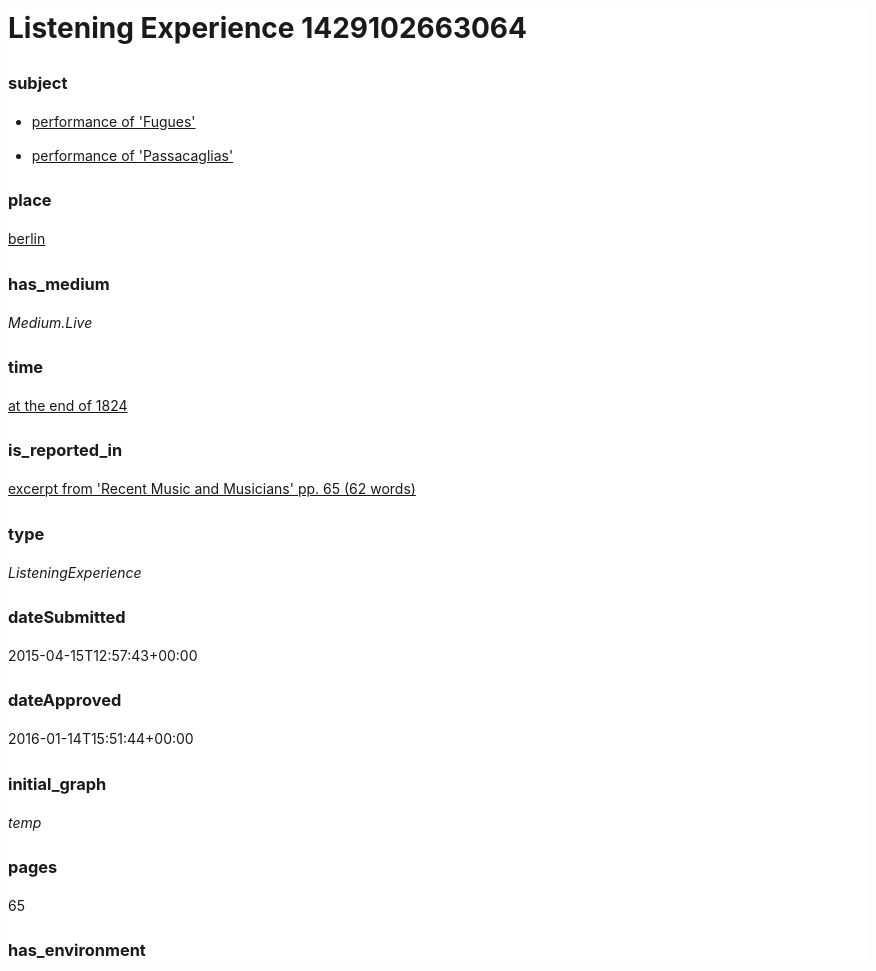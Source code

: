 # Listening Experience 1429102663064

### subject

 - [performance of 'Fugues'](#performance-of-'Fugues')

 - [performance of 'Passacaglias'](#performance-of-'Passacaglias')

### place


[berlin](#berlin)

### has_medium


*Medium.Live*

### time


[at the end of 1824](#at-the-end-of-1824)

### is_reported_in


[excerpt from 'Recent Music and Musicians' pp. 65 (62 words)](#excerpt-from-'Recent-Music-and-Musicians'-pp.-65-(62-words))

### type


*ListeningExperience*

### dateSubmitted


2015-04-15T12:57:43+00:00

### dateApproved


2016-01-14T15:51:44+00:00

### initial_graph


*temp*

### pages


65

### has_environment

(What you should do) From the material above, set down exactly the lines between the line holding "### has_medium" and the line holding "### dateSubmitted", inclusive. Include nothing else.

(Output of the exercise)
### has_medium


*Medium.Live*

### time


[at the end of 1824](#at-the-end-of-1824)

### is_reported_in


[excerpt from 'Recent Music and Musicians' pp. 65 (62 words)](#excerpt-from-'Recent-Music-and-Musicians'-pp.-65-(62-words))

### type


*ListeningExperience*

### dateSubmitted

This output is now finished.